# Dataset entries:
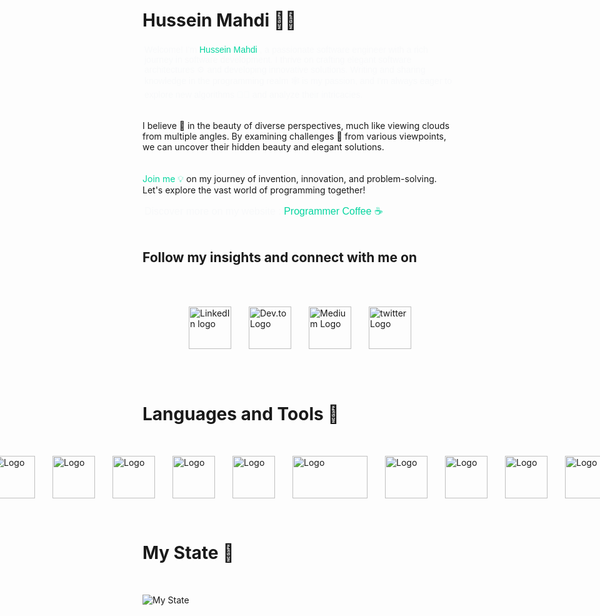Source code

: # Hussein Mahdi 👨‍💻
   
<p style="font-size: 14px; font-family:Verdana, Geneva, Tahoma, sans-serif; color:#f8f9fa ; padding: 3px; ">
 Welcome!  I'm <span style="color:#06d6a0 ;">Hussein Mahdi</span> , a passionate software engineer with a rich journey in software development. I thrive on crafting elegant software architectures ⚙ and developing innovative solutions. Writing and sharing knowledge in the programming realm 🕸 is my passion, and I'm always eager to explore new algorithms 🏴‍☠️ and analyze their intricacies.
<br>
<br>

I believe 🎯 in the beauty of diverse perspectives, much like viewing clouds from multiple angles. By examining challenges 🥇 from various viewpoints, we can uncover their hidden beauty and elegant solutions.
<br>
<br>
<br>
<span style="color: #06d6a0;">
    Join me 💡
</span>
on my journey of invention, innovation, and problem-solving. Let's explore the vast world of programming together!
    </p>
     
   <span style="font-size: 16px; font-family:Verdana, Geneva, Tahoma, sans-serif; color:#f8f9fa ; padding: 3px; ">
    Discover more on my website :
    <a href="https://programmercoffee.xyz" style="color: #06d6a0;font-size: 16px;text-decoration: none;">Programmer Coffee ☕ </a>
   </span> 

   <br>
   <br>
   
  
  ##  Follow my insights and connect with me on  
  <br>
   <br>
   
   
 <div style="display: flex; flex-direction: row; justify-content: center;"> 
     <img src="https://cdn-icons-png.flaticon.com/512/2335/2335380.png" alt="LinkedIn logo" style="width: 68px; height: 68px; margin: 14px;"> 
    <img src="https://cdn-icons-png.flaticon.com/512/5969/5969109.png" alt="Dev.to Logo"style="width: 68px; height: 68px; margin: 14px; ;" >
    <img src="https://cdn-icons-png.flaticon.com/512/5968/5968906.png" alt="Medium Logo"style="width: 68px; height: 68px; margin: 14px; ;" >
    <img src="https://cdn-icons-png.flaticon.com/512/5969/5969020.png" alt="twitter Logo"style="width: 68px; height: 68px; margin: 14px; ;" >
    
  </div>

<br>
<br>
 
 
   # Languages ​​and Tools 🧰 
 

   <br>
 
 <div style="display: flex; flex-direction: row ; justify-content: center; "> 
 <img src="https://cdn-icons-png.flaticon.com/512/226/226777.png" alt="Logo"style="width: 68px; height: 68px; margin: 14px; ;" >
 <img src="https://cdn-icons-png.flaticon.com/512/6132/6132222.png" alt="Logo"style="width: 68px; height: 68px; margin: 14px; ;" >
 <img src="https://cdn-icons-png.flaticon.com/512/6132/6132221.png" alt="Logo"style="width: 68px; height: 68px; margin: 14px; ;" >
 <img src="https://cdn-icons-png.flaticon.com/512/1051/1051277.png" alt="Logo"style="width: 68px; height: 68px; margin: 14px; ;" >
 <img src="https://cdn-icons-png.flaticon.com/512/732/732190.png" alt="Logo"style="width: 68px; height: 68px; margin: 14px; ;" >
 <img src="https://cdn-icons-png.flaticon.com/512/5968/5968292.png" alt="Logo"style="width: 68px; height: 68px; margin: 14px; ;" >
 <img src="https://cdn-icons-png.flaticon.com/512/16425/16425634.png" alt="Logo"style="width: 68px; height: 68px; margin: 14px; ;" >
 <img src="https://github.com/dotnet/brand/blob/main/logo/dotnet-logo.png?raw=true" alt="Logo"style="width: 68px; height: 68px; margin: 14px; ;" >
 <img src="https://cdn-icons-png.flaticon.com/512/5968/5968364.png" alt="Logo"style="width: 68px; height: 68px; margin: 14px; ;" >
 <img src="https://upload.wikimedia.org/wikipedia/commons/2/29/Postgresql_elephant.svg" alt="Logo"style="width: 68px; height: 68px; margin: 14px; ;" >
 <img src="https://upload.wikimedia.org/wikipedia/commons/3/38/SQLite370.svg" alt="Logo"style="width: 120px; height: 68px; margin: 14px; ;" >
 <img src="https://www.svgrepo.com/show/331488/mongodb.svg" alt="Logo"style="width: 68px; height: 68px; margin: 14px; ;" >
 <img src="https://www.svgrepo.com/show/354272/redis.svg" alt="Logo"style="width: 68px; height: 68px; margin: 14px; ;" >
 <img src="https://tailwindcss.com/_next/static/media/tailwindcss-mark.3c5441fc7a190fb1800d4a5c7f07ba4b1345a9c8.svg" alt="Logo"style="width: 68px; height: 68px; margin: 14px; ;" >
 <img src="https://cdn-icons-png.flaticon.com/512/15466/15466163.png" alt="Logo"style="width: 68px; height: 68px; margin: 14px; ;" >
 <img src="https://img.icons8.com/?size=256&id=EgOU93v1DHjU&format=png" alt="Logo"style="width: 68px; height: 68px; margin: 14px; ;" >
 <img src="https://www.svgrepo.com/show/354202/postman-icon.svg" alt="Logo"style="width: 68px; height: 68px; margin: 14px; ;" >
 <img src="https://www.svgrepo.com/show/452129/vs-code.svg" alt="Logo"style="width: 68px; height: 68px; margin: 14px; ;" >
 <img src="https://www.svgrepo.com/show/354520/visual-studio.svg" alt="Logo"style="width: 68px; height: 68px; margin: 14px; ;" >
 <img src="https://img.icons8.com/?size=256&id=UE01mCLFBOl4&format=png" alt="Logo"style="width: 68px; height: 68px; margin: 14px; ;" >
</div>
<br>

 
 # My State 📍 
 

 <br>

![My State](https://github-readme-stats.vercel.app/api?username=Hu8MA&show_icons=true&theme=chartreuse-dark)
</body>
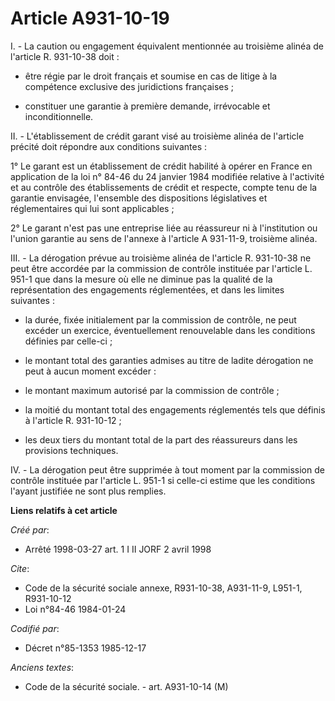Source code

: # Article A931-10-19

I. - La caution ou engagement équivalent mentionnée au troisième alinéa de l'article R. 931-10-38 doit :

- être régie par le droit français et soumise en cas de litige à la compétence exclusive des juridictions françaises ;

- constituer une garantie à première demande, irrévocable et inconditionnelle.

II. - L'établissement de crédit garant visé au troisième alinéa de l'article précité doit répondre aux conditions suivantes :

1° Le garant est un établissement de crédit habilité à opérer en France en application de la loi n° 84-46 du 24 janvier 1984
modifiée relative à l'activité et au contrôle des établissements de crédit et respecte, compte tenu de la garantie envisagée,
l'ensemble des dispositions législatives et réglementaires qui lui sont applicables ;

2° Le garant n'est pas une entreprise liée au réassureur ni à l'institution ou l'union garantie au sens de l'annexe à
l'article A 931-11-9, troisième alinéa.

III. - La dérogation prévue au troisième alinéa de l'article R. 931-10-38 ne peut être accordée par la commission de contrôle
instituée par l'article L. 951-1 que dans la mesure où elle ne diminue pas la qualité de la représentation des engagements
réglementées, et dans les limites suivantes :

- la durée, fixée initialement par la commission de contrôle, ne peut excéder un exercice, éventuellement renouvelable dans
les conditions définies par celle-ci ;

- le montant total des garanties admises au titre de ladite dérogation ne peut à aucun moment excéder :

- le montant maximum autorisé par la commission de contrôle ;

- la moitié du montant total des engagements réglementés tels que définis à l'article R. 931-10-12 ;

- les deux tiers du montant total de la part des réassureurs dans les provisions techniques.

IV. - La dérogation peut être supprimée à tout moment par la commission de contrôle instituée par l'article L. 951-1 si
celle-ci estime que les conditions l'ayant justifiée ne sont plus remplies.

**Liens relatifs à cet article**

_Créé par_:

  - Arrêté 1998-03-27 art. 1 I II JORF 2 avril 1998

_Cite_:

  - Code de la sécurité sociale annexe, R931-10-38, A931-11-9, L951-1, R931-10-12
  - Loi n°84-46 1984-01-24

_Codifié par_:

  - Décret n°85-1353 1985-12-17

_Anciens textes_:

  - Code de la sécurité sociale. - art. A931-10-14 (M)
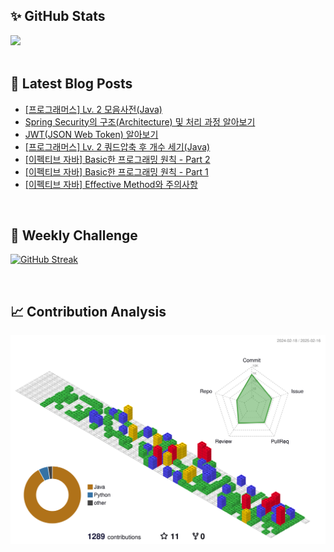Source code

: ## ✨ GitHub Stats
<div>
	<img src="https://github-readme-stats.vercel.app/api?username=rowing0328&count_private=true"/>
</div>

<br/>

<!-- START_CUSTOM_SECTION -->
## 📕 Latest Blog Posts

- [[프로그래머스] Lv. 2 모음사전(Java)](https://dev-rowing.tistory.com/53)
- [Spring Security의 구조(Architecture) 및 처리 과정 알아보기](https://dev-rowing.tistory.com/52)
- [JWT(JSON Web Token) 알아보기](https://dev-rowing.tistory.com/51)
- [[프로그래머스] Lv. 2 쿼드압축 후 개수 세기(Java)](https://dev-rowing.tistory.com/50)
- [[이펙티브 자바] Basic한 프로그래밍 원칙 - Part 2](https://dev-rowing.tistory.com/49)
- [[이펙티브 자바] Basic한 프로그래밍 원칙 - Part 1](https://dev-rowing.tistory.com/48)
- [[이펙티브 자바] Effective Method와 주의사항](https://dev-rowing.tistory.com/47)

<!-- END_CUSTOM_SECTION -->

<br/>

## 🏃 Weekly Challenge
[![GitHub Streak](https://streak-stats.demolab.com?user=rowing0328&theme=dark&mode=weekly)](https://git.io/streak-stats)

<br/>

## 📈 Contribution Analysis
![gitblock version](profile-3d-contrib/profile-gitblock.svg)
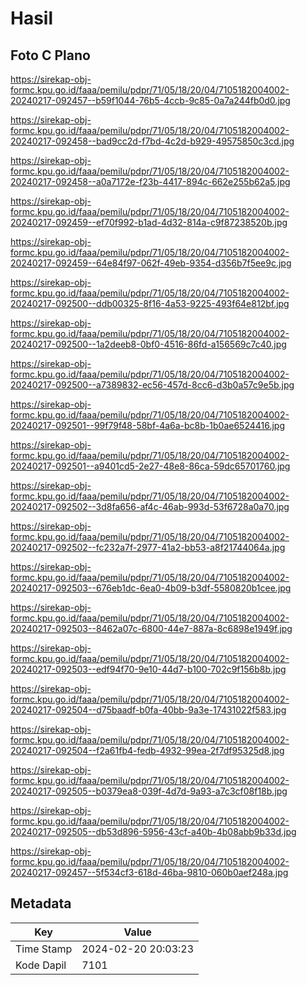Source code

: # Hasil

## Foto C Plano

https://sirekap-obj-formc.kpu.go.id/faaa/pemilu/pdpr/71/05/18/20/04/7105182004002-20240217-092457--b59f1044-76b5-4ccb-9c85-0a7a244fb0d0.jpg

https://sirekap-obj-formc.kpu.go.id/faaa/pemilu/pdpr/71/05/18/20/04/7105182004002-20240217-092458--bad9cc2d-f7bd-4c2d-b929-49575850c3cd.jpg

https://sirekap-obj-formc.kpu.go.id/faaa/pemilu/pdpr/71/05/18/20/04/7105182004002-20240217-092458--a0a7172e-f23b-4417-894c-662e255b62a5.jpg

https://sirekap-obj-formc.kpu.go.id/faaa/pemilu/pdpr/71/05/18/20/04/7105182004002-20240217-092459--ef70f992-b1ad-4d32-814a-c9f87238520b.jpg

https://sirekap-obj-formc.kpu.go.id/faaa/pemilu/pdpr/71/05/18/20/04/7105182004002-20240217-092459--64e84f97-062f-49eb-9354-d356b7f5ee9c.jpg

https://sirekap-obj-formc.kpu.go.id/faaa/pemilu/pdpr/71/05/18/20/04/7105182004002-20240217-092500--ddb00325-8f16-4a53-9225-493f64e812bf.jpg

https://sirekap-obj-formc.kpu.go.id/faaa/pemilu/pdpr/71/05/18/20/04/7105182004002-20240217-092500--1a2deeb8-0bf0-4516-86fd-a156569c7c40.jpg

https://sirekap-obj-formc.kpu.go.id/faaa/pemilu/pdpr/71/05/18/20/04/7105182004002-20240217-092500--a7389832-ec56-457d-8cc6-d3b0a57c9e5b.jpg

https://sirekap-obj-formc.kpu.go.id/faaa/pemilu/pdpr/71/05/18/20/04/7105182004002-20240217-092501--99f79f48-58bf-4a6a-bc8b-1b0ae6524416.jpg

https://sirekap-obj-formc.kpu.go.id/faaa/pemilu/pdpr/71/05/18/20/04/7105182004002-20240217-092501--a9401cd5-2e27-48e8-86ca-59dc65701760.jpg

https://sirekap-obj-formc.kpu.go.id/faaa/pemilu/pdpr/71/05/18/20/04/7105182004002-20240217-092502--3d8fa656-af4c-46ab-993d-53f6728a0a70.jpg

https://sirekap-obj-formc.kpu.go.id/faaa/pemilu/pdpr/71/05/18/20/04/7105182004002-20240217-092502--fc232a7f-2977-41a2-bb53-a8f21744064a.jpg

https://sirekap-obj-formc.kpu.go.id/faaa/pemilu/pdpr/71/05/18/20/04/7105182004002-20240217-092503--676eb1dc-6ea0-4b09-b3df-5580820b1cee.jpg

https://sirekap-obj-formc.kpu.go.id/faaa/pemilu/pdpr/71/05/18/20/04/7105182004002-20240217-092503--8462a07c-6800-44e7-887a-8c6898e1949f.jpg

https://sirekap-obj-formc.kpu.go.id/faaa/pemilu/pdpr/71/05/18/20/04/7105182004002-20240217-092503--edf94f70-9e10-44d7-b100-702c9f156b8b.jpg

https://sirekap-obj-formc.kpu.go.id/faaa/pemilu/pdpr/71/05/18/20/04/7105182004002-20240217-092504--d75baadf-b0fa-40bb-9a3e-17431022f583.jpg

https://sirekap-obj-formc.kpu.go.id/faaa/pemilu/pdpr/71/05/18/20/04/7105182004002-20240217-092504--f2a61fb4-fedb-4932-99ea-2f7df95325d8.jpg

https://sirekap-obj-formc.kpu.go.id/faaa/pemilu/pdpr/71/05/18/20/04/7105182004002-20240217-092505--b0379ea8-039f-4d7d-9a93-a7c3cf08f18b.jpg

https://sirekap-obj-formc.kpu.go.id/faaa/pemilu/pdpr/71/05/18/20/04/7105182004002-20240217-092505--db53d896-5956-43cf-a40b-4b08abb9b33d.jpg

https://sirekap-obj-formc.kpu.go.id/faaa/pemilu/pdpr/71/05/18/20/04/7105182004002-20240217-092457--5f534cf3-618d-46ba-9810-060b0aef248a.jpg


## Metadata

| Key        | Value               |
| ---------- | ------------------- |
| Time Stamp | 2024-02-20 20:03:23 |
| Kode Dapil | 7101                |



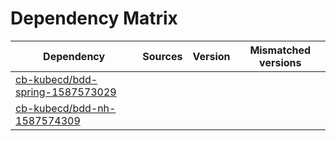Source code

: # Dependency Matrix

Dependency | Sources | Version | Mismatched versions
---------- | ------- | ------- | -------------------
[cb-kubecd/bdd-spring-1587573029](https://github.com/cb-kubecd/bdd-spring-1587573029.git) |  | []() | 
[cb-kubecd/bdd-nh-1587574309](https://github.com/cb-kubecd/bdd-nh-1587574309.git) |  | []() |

# Work instruction:
Search the listing for the string "Verdana". Copy each line where it turns up.

# Response below:
<p style="font-size: 14px; font-family:Verdana, Geneva, Tahoma, sans-serif; color:#f8f9fa ; padding: 3px; ">
   <span style="font-size: 16px; font-family:Verdana, Geneva, Tahoma, sans-serif; color:#f8f9fa ; padding: 3px; ">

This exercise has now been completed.